# Does your FMA typically train with a variety of weapons?



## geezer (Jul 3, 2017)

Does your FMA train primarily with one particular weapon of a standardized size and weight, for example a 1" x 28" stick, or do you frequently change it up using a variety of different weapons of different weights, sizes, and capabilities?
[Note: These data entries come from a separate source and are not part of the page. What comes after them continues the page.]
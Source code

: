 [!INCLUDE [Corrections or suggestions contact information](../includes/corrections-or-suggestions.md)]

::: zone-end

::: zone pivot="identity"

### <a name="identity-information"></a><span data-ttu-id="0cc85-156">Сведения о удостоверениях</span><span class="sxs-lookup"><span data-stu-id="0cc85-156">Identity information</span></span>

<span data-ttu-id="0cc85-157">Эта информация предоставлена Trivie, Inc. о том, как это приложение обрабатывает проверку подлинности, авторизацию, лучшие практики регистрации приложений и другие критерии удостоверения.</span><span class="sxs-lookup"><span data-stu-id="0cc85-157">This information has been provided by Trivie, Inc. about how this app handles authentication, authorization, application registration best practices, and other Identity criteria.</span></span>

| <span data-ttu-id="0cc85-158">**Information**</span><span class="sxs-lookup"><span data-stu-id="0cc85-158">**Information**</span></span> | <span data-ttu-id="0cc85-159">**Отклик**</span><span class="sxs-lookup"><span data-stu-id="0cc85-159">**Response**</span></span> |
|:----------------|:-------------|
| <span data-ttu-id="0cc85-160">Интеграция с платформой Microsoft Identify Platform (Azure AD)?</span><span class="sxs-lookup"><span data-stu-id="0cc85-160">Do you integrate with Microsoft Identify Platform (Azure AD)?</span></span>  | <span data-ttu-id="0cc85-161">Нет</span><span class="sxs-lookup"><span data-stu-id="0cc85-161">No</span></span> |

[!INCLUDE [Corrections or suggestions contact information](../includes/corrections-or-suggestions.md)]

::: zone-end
By this I don't just mean impact weapons as well blades, but also vastly different sizes and weights ranging from bare hands, to palm sticks, to box-cutters, to baseball bats, to machetes, to long staffs ...and, of course, "improvised weapons of opportunity"?


----------



## Brian R. VanCise (Jul 3, 2017)

In IRT it is varied in every class.  From stick, to longer stick, to long blade, short blade, etc. improvised weaponry and more.  A lot of variety.


----------



## Charlemagne (Jul 3, 2017)

geezer said:


> Does your FMA train primarily with one particular weapon of a standardized size and weight, for example a 1" x 28" stick, or do you frequently change it up using a variety of different weapons of different weights, sizes, and capabilities?
> 
> By this I don't just mean impact weapons as well blades, but also vastly different sizes and weights ranging from bare hands, to palm sticks, to box-cutters, to baseball bats, to machetes, to long staffs ...and, of course, "improvised weapons of opportunity"?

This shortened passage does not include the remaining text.